Burp. That's how my stomach still feels after last nights feast. The premise was simple - Jimmy and I supply the wine we bought in Spain last year, Joel brings a few Spanish bottles from his collection, Koko and I act as chefs for the night and eight people get stuck in trying the wines out. 12 bottles later the verdict is in - there are 11 good wines and one "wow". And unfortunately there is only an extremely low chance you will get to taste it - you will likely have to travel to the vineyard and beg the owner for a bottle (or two...).

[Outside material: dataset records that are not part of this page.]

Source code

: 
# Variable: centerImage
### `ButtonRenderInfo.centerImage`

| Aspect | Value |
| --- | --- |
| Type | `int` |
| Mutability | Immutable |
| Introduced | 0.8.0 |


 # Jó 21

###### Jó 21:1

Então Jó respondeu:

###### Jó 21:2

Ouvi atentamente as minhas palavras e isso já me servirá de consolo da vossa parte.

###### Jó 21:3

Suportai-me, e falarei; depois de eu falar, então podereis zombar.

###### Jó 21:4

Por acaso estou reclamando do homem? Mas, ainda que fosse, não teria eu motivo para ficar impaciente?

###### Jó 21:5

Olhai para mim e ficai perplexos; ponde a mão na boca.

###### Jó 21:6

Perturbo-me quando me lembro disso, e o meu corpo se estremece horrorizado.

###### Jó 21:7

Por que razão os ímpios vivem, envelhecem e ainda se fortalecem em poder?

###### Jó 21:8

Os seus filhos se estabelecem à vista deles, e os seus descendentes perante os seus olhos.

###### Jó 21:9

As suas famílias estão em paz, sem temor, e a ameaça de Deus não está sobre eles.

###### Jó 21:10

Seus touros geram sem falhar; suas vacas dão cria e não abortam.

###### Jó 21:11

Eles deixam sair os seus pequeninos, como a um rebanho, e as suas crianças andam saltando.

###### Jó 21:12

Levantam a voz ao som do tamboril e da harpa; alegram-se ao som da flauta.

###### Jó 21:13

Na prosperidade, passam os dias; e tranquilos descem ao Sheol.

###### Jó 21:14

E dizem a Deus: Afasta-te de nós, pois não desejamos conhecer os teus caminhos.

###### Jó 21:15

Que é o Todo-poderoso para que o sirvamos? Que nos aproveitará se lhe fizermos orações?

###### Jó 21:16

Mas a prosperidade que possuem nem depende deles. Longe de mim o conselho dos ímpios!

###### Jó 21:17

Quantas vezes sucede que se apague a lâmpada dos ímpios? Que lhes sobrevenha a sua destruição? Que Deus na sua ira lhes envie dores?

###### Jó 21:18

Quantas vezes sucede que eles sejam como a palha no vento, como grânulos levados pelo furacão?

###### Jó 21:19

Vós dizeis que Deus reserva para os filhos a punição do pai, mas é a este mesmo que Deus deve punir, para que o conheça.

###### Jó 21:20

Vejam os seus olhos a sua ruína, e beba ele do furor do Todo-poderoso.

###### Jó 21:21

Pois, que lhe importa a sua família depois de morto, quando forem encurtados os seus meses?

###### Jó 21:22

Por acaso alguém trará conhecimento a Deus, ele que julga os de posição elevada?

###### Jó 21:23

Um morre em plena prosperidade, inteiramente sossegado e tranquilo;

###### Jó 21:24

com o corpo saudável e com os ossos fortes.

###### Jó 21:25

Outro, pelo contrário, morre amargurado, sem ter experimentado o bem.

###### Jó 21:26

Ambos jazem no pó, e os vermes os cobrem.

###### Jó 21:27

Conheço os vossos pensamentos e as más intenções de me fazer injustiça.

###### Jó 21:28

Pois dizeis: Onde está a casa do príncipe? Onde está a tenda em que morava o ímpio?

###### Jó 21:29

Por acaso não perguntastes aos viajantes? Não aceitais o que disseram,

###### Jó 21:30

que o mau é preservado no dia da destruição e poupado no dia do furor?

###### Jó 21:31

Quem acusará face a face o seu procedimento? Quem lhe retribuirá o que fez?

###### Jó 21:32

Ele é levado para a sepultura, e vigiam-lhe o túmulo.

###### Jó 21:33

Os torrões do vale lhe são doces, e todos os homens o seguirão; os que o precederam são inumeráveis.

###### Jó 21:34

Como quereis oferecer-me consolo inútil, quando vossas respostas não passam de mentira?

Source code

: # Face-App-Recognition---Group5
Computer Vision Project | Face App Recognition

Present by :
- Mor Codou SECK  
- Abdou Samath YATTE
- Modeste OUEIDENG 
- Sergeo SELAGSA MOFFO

The Bodegas Gutierrez de la Vega, Vina Ulises, Cosecha Grana, 1999 was the first WOW of the year. And it will be a hard one to beat. Gorgeous aromas waft from the carafe, it is full bodied, meaty, plush, tannic, oaky and I wish I could have had more. This is a boutique winery in Alicante (and you'll never see a wine from this appelation in Canada), Jimmy met the owner and had lunch with him, together with some German negotiants on a search spree who wanted to buy his whole inventory! Thankfully Jimmy managed to finagle a few bottles back to Quebec. Now, this wine is an absolute bargain in the $20-30 range in Spain, but this would cost $75-100 here if it was available. More reason to re-visit Spain!!!